Extracted data entries
········
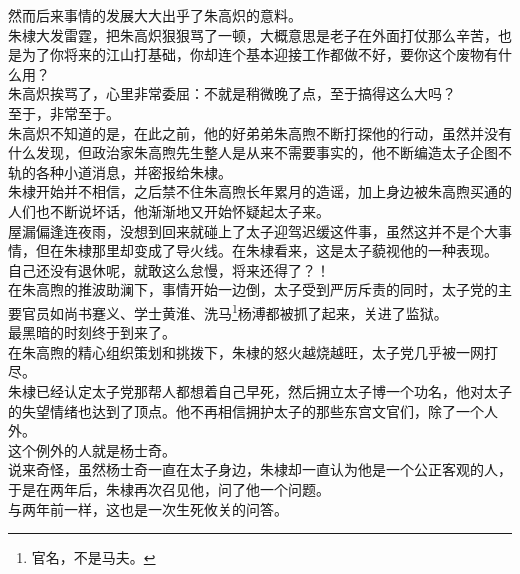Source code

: \begin{multicols}{\theparacolNo}
然而后来事情的发展大大出乎了朱高炽的意料。\\

朱棣大发雷霆，把朱高炽狠狠骂了一顿，大概意思是老子在外面打仗那么辛苦，也是为了你将来的江山打基础，你却连个基本迎接工作都做不好，要你这个废物有什么用？\\

朱高炽挨骂了，心里非常委屈：不就是稍微晚了点，至于搞得这么大吗？\\

至于，非常至于。\\

朱高炽不知道的是，在此之前，他的好弟弟朱高煦不断打探他的行动，虽然并没有什么发现，但政治家朱高煦先生整人是从来不需要事实的，他不断编造太子企图不轨的各种小道消息，并密报给朱棣。\\

朱棣开始并不相信，之后禁不住朱高煦长年累月的造谣，加上身边被朱高煦买通的人们也不断说坏话，他渐渐地又开始怀疑起太子来。\\

屋漏偏逢连夜雨，没想到回来就碰上了太子迎驾迟缓这件事，虽然这并不是个大事情，但在朱棣那里却变成了导火线。在朱棣看来，这是太子藐视他的一种表现。\\

自己还没有退休呢，就敢这么怠慢，将来还得了？！\\

在朱高煦的推波助澜下，事情开始一边倒，太子受到严厉斥责的同时，太子党的主要官员如尚书蹇义、学士黄淮、洗马\footnote{官名，不是马夫。}杨溥都被抓了起来，关进了监狱。\\

最黑暗的时刻终于到来了。\\

在朱高煦的精心组织策划和挑拨下，朱棣的怒火越烧越旺，太子党几乎被一网打尽。\\

朱棣已经认定太子党那帮人都想着自己早死，然后拥立太子博一个功名，他对太子的失望情绪也达到了顶点。他不再相信拥护太子的那些东宫文官们，除了一个人外。\\

这个例外的人就是杨士奇。\\

说来奇怪，虽然杨士奇一直在太子身边，朱棣却一直认为他是一个公正客观的人，于是在两年后，朱棣再次召见他，问了他一个问题。\\

与两年前一样，这也是一次生死攸关的问答。\\


\end{multicols}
········
Requirement: Type out the entries again without a single change, and leave the pictures out.

Result of this task:
Source code

: \begin{multicols}{\theparacolNo}
然而后来事情的发展大大出乎了朱高炽的意料。\\

朱棣大发雷霆，把朱高炽狠狠骂了一顿，大概意思是老子在外面打仗那么辛苦，也是为了你将来的江山打基础，你却连个基本迎接工作都做不好，要你这个废物有什么用？\\

朱高炽挨骂了，心里非常委屈：不就是稍微晚了点，至于搞得这么大吗？\\

至于，非常至于。\\

朱高炽不知道的是，在此之前，他的好弟弟朱高煦不断打探他的行动，虽然并没有什么发现，但政治家朱高煦先生整人是从来不需要事实的，他不断编造太子企图不轨的各种小道消息，并密报给朱棣。\\

朱棣开始并不相信，之后禁不住朱高煦长年累月的造谣，加上身边被朱高煦买通的人们也不断说坏话，他渐渐地又开始怀疑起太子来。\\

屋漏偏逢连夜雨，没想到回来就碰上了太子迎驾迟缓这件事，虽然这并不是个大事情，但在朱棣那里却变成了导火线。在朱棣看来，这是太子藐视他的一种表现。\\

自己还没有退休呢，就敢这么怠慢，将来还得了？！\\

在朱高煦的推波助澜下，事情开始一边倒，太子受到严厉斥责的同时，太子党的主要官员如尚书蹇义、学士黄淮、洗马\footnote{官名，不是马夫。}杨溥都被抓了起来，关进了监狱。\\

最黑暗的时刻终于到来了。\\

在朱高煦的精心组织策划和挑拨下，朱棣的怒火越烧越旺，太子党几乎被一网打尽。\\

朱棣已经认定太子党那帮人都想着自己早死，然后拥立太子博一个功名，他对太子的失望情绪也达到了顶点。他不再相信拥护太子的那些东宫文官们，除了一个人外。\\

这个例外的人就是杨士奇。\\

说来奇怪，虽然杨士奇一直在太子身边，朱棣却一直认为他是一个公正客观的人，于是在两年后，朱棣再次召见他，问了他一个问题。\\

与两年前一样，这也是一次生死攸关的问答。\\


\end{multicols}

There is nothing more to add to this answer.